:: Source data ::
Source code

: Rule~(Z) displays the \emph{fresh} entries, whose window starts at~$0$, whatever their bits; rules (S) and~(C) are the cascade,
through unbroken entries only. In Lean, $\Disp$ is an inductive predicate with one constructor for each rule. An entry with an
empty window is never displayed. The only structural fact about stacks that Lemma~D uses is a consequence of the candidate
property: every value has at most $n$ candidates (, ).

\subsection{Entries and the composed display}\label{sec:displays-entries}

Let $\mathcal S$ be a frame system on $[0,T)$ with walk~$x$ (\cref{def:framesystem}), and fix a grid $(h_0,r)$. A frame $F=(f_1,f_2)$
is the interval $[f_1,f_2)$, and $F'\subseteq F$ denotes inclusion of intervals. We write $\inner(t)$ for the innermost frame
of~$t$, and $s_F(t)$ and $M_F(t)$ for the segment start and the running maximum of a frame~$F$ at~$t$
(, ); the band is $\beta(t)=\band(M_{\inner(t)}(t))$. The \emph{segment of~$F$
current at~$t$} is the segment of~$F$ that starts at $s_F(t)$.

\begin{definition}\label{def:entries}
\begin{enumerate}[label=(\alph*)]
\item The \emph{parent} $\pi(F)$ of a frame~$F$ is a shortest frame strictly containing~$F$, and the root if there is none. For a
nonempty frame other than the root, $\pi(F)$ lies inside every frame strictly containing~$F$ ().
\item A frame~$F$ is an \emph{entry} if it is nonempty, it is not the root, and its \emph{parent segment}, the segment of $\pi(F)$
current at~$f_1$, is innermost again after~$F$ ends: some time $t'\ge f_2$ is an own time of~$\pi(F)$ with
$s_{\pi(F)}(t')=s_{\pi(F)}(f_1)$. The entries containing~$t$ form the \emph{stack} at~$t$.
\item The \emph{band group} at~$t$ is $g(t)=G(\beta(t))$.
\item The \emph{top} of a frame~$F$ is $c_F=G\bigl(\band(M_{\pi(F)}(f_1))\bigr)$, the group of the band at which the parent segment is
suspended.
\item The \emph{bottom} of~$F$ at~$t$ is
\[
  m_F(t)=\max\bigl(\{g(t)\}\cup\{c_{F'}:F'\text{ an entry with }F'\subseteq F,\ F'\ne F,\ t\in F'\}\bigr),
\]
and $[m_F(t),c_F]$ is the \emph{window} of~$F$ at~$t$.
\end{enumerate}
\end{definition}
:::
:: Source data ::
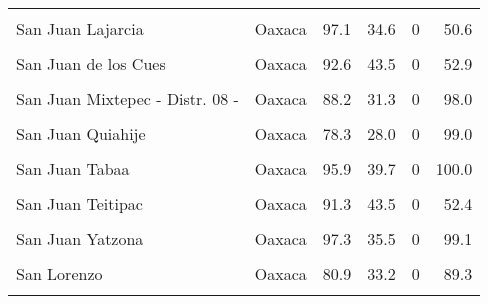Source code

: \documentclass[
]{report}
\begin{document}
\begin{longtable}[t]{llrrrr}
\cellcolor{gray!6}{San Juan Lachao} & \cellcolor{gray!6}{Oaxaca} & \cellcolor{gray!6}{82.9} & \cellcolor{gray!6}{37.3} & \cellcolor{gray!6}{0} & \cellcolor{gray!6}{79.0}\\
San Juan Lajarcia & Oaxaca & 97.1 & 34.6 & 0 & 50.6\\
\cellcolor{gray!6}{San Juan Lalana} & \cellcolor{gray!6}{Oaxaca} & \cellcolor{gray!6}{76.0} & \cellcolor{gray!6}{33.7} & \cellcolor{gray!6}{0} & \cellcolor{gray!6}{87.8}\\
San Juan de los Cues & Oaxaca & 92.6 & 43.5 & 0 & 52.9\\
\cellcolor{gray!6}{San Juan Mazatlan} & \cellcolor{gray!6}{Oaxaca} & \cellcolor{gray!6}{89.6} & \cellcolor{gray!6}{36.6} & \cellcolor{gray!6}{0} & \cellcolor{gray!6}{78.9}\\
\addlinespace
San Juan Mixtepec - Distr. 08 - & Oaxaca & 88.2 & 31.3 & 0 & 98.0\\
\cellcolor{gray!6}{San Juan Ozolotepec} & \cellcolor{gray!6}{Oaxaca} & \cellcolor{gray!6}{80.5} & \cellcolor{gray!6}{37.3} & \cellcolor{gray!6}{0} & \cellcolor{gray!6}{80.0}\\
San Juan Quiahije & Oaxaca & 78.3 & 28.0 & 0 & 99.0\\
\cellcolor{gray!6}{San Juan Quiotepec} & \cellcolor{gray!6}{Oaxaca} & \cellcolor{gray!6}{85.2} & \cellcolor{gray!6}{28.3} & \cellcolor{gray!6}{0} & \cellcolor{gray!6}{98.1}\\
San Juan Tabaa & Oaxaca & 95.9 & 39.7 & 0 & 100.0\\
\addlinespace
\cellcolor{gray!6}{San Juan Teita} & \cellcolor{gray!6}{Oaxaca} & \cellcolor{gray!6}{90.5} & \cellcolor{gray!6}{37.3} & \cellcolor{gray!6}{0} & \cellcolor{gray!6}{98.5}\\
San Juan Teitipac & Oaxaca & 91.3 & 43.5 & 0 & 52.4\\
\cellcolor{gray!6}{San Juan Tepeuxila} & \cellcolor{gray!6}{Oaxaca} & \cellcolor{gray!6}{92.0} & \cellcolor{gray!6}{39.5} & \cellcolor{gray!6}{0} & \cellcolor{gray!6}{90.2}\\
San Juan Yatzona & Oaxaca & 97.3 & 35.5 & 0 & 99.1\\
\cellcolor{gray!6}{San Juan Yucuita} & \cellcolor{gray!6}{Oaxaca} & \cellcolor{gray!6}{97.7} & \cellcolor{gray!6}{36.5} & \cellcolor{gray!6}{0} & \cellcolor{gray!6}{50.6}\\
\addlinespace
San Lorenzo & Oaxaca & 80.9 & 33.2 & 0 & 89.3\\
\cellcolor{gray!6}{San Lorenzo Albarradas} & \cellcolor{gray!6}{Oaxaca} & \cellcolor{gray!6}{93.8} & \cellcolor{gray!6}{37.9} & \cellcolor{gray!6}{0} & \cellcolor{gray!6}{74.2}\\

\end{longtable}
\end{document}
:::
:: Source data ::
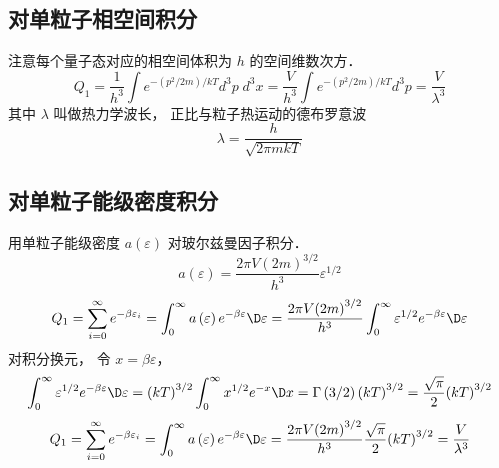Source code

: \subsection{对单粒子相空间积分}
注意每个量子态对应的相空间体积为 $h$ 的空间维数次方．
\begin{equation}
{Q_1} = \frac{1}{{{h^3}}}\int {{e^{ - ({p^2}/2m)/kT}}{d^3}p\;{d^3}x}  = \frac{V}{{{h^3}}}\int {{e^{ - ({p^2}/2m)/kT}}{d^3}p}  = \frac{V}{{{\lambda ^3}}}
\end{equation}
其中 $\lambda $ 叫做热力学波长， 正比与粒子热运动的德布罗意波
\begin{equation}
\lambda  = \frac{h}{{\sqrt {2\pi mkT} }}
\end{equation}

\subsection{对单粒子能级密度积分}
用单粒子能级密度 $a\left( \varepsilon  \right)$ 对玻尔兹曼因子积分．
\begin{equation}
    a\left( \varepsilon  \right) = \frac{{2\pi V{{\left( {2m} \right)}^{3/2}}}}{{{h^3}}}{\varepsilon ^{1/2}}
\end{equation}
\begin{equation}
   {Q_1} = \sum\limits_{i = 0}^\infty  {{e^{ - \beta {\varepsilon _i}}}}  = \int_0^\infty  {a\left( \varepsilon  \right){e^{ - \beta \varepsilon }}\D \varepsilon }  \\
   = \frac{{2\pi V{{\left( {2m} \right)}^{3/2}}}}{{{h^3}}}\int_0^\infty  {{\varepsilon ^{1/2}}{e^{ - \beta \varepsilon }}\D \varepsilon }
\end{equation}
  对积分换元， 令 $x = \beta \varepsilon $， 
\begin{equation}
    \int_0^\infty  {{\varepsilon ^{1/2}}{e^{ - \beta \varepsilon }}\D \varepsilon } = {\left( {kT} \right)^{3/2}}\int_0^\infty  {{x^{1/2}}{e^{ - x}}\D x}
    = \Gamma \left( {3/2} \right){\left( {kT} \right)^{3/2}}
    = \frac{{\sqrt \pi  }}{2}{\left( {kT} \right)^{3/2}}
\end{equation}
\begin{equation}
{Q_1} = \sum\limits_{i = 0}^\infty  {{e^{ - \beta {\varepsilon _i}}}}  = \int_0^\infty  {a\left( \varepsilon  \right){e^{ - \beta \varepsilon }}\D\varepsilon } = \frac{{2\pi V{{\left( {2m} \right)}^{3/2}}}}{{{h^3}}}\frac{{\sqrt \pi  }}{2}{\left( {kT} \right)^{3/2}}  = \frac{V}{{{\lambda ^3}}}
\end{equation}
:::
In the records above, find the lines containing "entry" and copy them.

through unbroken entries only. In Lean, $\Disp$ is an inductive predicate with one constructor for each rule. An entry with an
\item A frame~$F$ is an \emph{entry} if it is nonempty, it is not the root, and its \emph{parent segment}, the segment of $\pi(F)$
  m_F(t)=\max\bigl(\{g(t)\}\cup\{c_{F'}:F'\text{ an entry with }F'\subseteq F,\ F'\ne F,\ t\in F'\}\bigr),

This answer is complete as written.